Amazon's Fulfillment By Amazon value add is that it can pickup a pallet of product and destination manifest from any shipper nationwide, ship it to it's Central Hub, and parse it out to the Fulfillment Centers, pack it, and deliver to the end user; overnight.The 3PLs would be hard pressed to replicate this at scale and provides Amazon a unique value proposition for the LTL market, Small Business shipping market, and HIGH MARGIN INTERNATIONAL AIR CARGO MARKET. These untapped market segments will provide Amazon with the ability to offset its organic Air Cargo shipping costs. TheRickenbacker Inland Port will, virtually overnight, become the favored International Air Cargo Gateway for distribution into the United States. Air freighters can operate on pendulum or line haul international flights, bookended with a stop at Rickenbacker in Ohio, where ULDs can be offloaded and sent to Amazon's two Central Hub Sort facilities for parsing out into ULDs bound for Fulfillment Centers across the US. Have an international shipment not bound for an Amazon Prime area? The 3PLs have Regional Air Hubs at Rickenbacker for cargo entry into those networks. It would not be a stretch to see four to five additional Central Hub Sort facilities across the US and Europe (perhaps one in Pacific Northwest, one in the Southwest, another in the Northeast, and two in Europe). These additional Central Hubs would significantly reduce the airborne ton-miles for shipments without significantly increasing the complexity or reducing the speed of the distribution operation.
Where's the trade?
We recommend holds for AMZN, UPS, and FDX. This development won't move the needle in a meaningful way for either of these companies.

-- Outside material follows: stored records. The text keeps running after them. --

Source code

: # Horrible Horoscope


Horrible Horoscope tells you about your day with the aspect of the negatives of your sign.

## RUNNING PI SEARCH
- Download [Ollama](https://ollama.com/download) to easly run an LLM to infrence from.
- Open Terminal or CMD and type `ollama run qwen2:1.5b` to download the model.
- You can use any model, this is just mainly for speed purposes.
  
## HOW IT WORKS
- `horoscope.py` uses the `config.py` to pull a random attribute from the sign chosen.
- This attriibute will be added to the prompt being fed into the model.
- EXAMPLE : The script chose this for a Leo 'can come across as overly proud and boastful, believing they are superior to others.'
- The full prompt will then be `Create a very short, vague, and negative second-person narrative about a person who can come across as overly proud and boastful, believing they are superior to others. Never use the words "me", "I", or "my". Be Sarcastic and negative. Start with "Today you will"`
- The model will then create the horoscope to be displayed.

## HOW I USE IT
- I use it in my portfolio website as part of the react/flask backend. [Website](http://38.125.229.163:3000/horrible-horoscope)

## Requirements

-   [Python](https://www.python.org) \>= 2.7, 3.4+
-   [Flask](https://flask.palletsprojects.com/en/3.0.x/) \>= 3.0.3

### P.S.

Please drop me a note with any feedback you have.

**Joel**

We recommend buys for AAWW and ATSG. THE LOADSTAR indicates that Amazon is seeking sixty (60) 767 freighters for its use. Atlas Air Worldwide, Air Transport Services Group, and Kalitta Air are the three big domestic Air Cargo players. While Kalitta is privately held, AAWW is trading at a PE of 11.50, and ATSG is trading at a PE of 19.59, relative bargains when compared to AMZN's PE of 947.00. Sixty freighters, or even twenty to each would be a meaningful and sizable expansion to each firm's fleet and thus drive meaningful returns on the balance sheet. Atlas has strong Aircraft, Crew, Maintenance, and Insurance 'ACMI' and Crew, Maintenance, and Insurance 'CMI' segments along with experience in the overnight 3PL air cargo market, currently flying 11 hulls on extended dry lease to DHL. The ACMI and CMI segments are usually billed on an operating Block Hour basis with average utilization of ten hours per day, a leasing method well suited to Amazon's ambitions in the market. If Amazon chooses to buy the freighters as the planes come off the assembly line (presumably at a wholesale discount), use of CMI services would allow Amazon to be a huge player in the air cargo market without having the need to maintain an AOC. This would also allow AAWW, ATSG, and Kalitta to see earnings growth without carrying a lot of debt.